The lingua franca of modern APIs. Every REST service, every frontend framework, every NoSQL database speaks JSON.

  • Parser: recursive descent, handles all JSON types including nested structures

  • Number handling: preserves integer vs float distinction (42 vs 42.0)

  • Encoding: UTF-8 (standard), auto-detects BOM

  • Options: {writeAttributes: true} for XML attribute preservation

  • Round-trip: JSON → UDM → JSON is lossless

XML

The enterprise workhorse.

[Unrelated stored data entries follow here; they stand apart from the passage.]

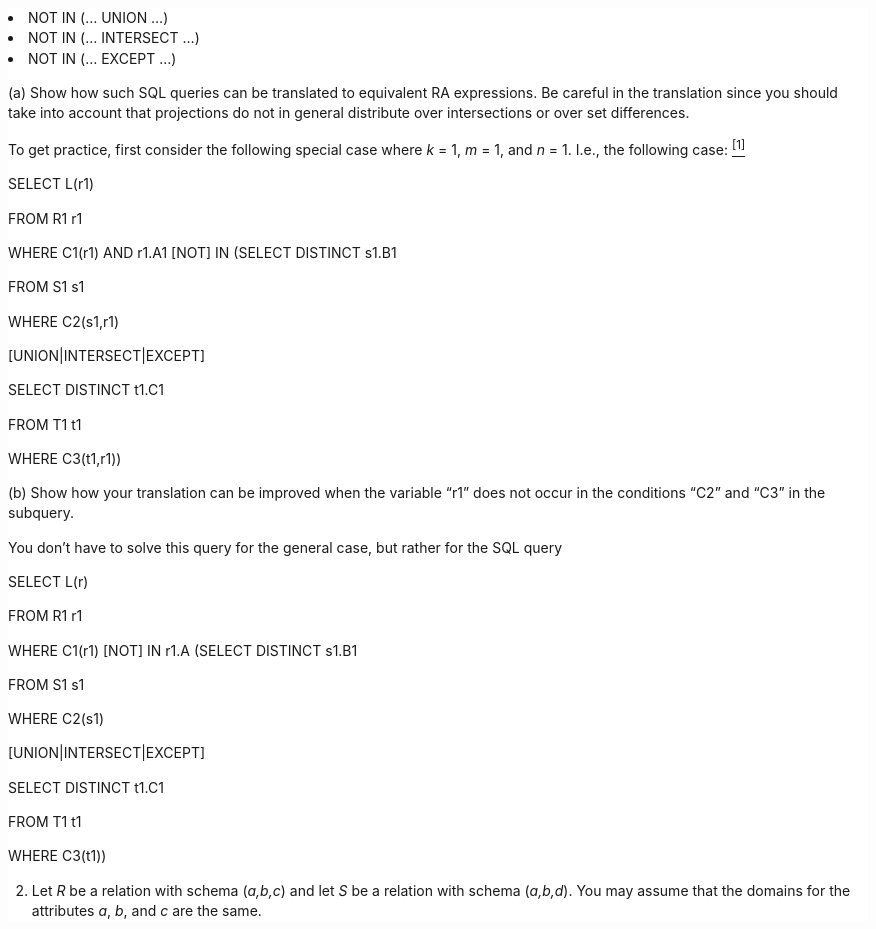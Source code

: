  <li>NOT IN (… UNION …)</li>

 <li>NOT IN (… INTERSECT …)</li>

 <li>NOT IN (… EXCEPT …)</li>

</ul>

(a) Show how such SQL queries can be translated to equivalent RA expressions. Be careful in the translation since you should take into account that projections do not in general distribute over intersections or over set differences.

To get practice, first consider the following special case where <em>k </em>= 1, <em>m </em>= 1, and <em>n </em>= 1. I.e., the following case: <a href="#_ftn1" name="_ftnref1"><sup>[1]</sup></a>

SELECT L(r1)

FROM       R1 r1

WHERE C1(r1) AND r1.A1 [NOT] IN (SELECT DISTINCT s1.B1

FROM       S1 s1

WHERE C2(s1,r1)

[UNION|INTERSECT|EXCEPT]

SELECT DISTINCT t1.C1

FROM       T1 t1

WHERE C3(t1,r1))

(b) Show how your translation can be improved when the variable “r1” does not occur in the conditions “C2” and “C3” in the subquery.

You don’t have to solve this query for the general case, but rather for the SQL query

SELECT L(r)

FROM       R1 r1

WHERE C1(r1) [NOT] IN r1.A (SELECT DISTINCT s1.B1

FROM       S1 s1

WHERE C2(s1)

[UNION|INTERSECT|EXCEPT]

SELECT DISTINCT t1.C1

FROM       T1 t1

WHERE C3(t1))

<ol start="2">

 <li>Let <em>R </em>be a relation with schema (<em>a,b,c</em>) and let <em>S </em>be a relation with schema (<em>a,b,d</em>). You may assume that the domains for the attributes <em>a</em>, <em>b</em>, and <em>c </em>are the same.</li>

</ol>
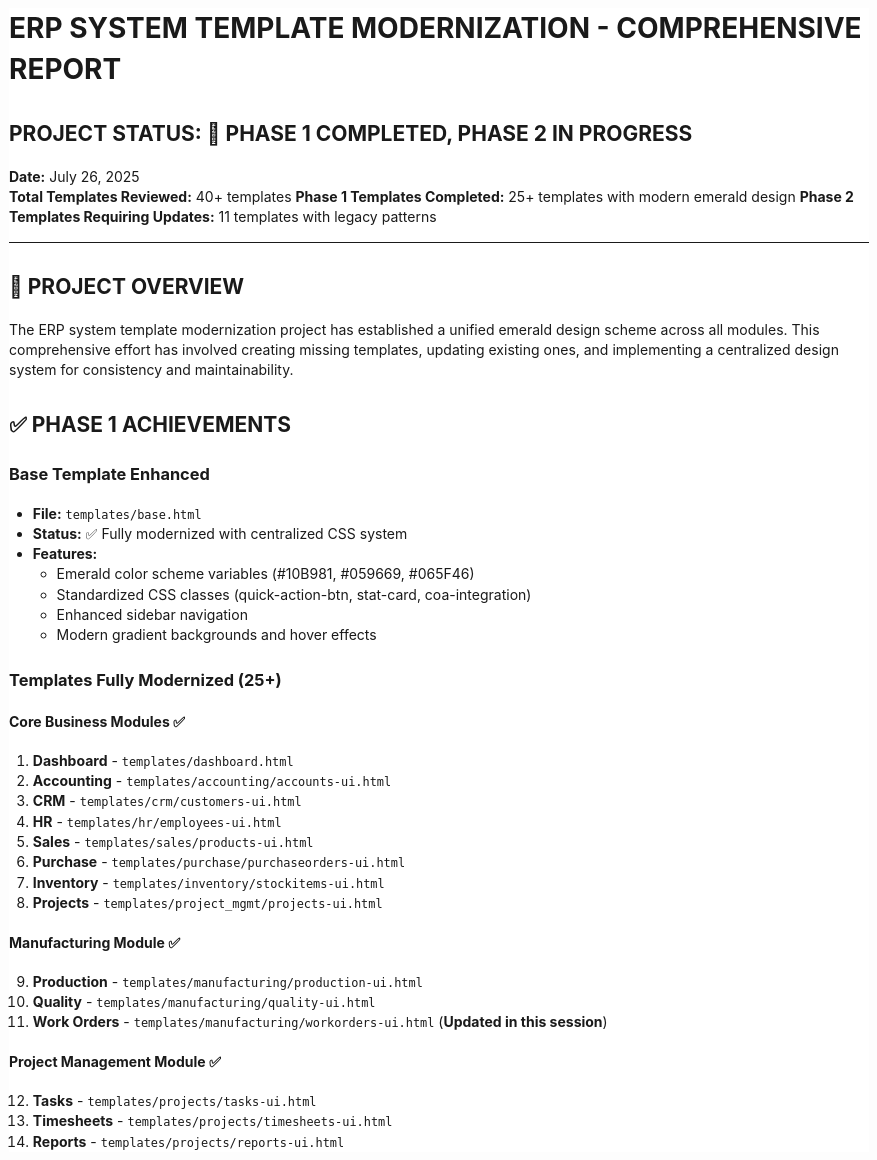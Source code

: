 # ERP SYSTEM TEMPLATE MODERNIZATION - COMPREHENSIVE REPORT

## PROJECT STATUS: 🔄 PHASE 1 COMPLETED, PHASE 2 IN PROGRESS

**Date:** July 26, 2025  
**Total Templates Reviewed:** 40+ templates
**Phase 1 Templates Completed:** 25+ templates with modern emerald design
**Phase 2 Templates Requiring Updates:** 11 templates with legacy patterns

---

## 🎯 PROJECT OVERVIEW

The ERP system template modernization project has established a unified emerald design scheme across all modules. This comprehensive effort has involved creating missing templates, updating existing ones, and implementing a centralized design system for consistency and maintainability.

## ✅ PHASE 1 ACHIEVEMENTS

### **Base Template Enhanced**
- **File:** `templates/base.html`
- **Status:** ✅ Fully modernized with centralized CSS system
- **Features:** 
  - Emerald color scheme variables (#10B981, #059669, #065F46)
  - Standardized CSS classes (quick-action-btn, stat-card, coa-integration)
  - Enhanced sidebar navigation
  - Modern gradient backgrounds and hover effects

### **Templates Fully Modernized (25+)**

#### Core Business Modules ✅
1. **Dashboard** - `templates/dashboard.html`
2. **Accounting** - `templates/accounting/accounts-ui.html`
3. **CRM** - `templates/crm/customers-ui.html`
4. **HR** - `templates/hr/employees-ui.html`
5. **Sales** - `templates/sales/products-ui.html`
6. **Purchase** - `templates/purchase/purchaseorders-ui.html`
7. **Inventory** - `templates/inventory/stockitems-ui.html`
8. **Projects** - `templates/project_mgmt/projects-ui.html`

#### Manufacturing Module ✅
9. **Production** - `templates/manufacturing/production-ui.html`
10. **Quality** - `templates/manufacturing/quality-ui.html`
11. **Work Orders** - `templates/manufacturing/workorders-ui.html` (**Updated in this session**)

#### Project Management Module ✅
12. **Tasks** - `templates/projects/tasks-ui.html`
13. **Timesheets** - `templates/projects/timesheets-ui.html`
14. **Reports** - `templates/projects/reports-ui.html`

SOAP services, EDI, UBL invoices, HL7 healthcare, government data — XML is everywhere in enterprise integration.

  • Parser: custom recursive descent with namespace support

  • Attributes: stored separately in UDM, accessed via \@ prefix

  • Namespaces: full support including prefixed elements and inheritance

  • Text content: internal _text convention (auto-unwrapped, invisible in output)

  • Repeated elements: auto-detected as arrays, configurable via array hints

  • Encoding: auto-detects from XML declaration (UTF-8, ISO-8859-1, Windows-1252)

  • Options: {encoding: "UTF-8"} for output encoding

CSV

The universal import/export format. Every spreadsheet, every database, every legacy system can produce and consume CSV.

  • Parser: handles quoted fields, escaped delimiters, multi-line values

  • Headers: auto-detected from first row (configurable)

  • Type detection: numbers, booleans, dates auto-detected from string content

  • Delimiters: comma (default), semicolon, pipe, tab

  • Regional formats: USA (1,234.56), European (1.234,56), French (1 234,56), Swiss (1'234.56)

  • BOM: detects and handles UTF-8 BOM

  • Options:{delimiter: ";", headers: true, regionalFormat: "european", decimals: 2}

YAML

The configuration standard. Kubernetes manifests, CI/CD pipelines, Docker Compose, OpenAPI specs — YAML dominates DevOps.

  • Parser: SnakeYAML-based, handles all YAML 1.1 features

  • Anchors and aliases: resolved during parsing (transparent to transformation)

  • Multi-document: supported (separated by ---)

  • Output styles: block (default, human-readable) or flow (compact, JSON-like)

  • Options: {writeAttributes: true}, same as JSON

  • Round-trip: YAML is a superset of JSON — same UDM mapping

OData

The Microsoft ecosystem format. Dynamics 365, SharePoint, SAP Gateway, Power Platform — OData JSON is standard JSON with metadata conventions.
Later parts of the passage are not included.